Chasing the Sun - German and Chinese Solar Firms Battle for Survival, Obama pushes for Solar Energy.(
Spiegel).Germany was proud of its supposedly future-proof solar industry and subsidized it to the hilt. But then the Chinese got in on the act and started making much cheaper solar cells.
Now, following a glut in production, companies in both countries are fighting for survival.
Michael Zhu gazes at the watch he's placed in front of him on the glass table in his office. He'll have to get a move on. He has to walk over to the factory and continue to work on forcing the Germans out of the very market they've created.
Zhu is the vice president of Suntech Power, which has an annual output of 10 million solar panels.
No company in the world makes more than his, and no country in the world buys more than Germany.
"We really have to thank Germany," says Zhu, whose office is in Wuxi, a city on China's eastern coast. He raves about Germany -- about the clean air, about the politicians who decided early on to subsidize the production of green energy, and about the country's eco-conscious customers. Nearly one-third of the modules from his factory are sold to Germany.
Reiner Beutel stands in his solar technology plant 8,500 kilometers (5,300 miles) away, in Bitterfeld-Wolfen, and says he's not prepared to simply admit defeat.
"We intend to undercut the Chinese on price," says Beutel, who is CEO of German solar cell maker Sovello.
He raps on the aluminum frame and says, in English: "Made in Germany." Beutel wants to save the German solar panel. Though he's fighting an uphill battle, he still believes he has a chance.
Nevertheless, he was hit by yet another setback when his company filed for bankruptcy two weeks ago. Now he's hoping to find new investors who, under the more favorable terms of the insolvency proceedings, are prepared to put money into this future-oriented industry.
Beutel is engaged in a fight being waged between two continents and two economic systems. In China, the communist government controls the economy, meaning that it steers and supports large, private companies, including manufacturers of solar panels, like Suntech. Its competitors, German manufacturers of solar technology, suspect that companies like Suntech have only grown so powerful thanks to government assistance and that China is providing its solar companies with cheap loans.
In a sense, it's a battle of state capitalism versus market capitalism. But there's not a genuine market for solar modules in Germany, either. Instead, there's a market that politicians created in 2000 with the Renewable Energy Sources Act (EEG), which promised tens of thousands of green jobs and now steers half of its €14 billion ($17.6 billion) in annual funding toward the solar industry.

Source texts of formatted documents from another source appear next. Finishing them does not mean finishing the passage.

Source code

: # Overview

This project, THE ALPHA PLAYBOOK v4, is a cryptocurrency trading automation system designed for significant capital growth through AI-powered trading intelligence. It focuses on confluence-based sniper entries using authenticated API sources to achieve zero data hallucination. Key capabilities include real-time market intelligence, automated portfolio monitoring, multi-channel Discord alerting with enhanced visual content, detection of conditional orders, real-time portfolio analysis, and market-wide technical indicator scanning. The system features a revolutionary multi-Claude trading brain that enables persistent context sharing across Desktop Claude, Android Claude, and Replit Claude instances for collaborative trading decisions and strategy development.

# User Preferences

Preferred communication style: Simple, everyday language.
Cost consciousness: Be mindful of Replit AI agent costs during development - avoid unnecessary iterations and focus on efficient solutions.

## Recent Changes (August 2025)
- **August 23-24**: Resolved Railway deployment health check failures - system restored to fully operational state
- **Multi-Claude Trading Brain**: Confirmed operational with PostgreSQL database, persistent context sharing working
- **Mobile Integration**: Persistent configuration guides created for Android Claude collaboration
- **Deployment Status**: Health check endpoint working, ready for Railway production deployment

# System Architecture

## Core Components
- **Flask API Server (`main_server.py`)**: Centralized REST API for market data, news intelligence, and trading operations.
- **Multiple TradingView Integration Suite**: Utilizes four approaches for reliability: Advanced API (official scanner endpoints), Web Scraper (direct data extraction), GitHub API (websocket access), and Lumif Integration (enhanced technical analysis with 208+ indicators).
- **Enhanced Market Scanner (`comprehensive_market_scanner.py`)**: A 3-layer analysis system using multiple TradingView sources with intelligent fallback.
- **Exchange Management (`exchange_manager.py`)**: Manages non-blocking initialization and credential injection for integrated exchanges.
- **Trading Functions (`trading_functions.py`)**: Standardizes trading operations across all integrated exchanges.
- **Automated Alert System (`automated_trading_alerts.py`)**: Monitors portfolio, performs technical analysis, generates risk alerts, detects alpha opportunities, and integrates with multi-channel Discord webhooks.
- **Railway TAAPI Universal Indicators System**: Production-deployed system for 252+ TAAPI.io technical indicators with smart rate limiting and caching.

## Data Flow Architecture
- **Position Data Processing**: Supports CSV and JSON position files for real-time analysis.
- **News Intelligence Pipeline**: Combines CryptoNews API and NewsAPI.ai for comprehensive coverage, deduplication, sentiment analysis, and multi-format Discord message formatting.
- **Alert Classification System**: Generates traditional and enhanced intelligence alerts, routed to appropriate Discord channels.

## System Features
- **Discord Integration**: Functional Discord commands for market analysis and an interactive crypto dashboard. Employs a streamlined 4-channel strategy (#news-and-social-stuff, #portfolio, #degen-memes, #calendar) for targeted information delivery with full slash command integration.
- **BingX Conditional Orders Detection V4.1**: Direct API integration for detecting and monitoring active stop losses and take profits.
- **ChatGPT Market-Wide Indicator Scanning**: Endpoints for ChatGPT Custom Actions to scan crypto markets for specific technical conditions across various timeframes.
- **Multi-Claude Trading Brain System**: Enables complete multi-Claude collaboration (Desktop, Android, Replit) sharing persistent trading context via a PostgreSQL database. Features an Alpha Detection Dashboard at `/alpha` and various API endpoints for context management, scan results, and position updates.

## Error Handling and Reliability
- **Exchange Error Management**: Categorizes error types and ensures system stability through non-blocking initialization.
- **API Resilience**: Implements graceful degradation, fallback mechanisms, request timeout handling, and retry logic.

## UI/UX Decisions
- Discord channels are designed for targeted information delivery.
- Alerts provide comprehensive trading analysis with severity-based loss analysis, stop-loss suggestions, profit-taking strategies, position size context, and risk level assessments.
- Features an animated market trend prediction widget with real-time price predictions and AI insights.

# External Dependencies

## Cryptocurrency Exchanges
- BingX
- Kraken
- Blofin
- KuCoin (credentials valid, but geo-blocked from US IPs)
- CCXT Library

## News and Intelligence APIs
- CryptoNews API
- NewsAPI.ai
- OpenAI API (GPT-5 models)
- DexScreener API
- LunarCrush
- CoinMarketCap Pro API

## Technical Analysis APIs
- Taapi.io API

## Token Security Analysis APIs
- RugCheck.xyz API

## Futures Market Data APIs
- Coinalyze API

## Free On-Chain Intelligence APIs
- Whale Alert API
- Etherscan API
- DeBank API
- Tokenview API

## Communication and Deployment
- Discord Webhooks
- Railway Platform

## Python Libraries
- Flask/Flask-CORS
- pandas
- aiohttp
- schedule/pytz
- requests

People in Germany aren't buying all these solar modules because the sun shines particularly often in their country. They're buying them because they will receive subsidies known as feed-in tariffs for the electricity for 20 years. The state has guaranteed every producer of solar power a price that was initially 50 euro cents per kilowatt hour higher than the market price.
Since making solar modules is no longer difficult, more and more companies have entered the sector in recent years, not only in Germany and China, but also in Japan and Korea. However, the subsidies available in Germany have not been limited to electricity produced by German-made solar panels, as politicians did not specify where the modules should come from. In Italy, by contrast, power customers receive a bonus for installing solar panels made in Europe. As a result, the German subsidy program has had an effect across the world, and primarily in Asia.
This led to a bubble in the solar-technology market. Manufacturers worldwide were soon making far more modules than customers wanted to purchase, and they started to undercut each other's prices, which fell by 50 percent last year.
Since then, one manufacturer after the other has filed for bankruptcy, more than half a dozen in Germany alone since December.
Many solar-panel production facilities are in eastern Germany, in Brandenburg, Thuringia, Saxony and Saxony-Anhalt, where Bitterfeld is located. In April, the town lost Q-Cells, the city's first and best-known solar company. Its production halls are located across from Beutel's factory in Solar Valley.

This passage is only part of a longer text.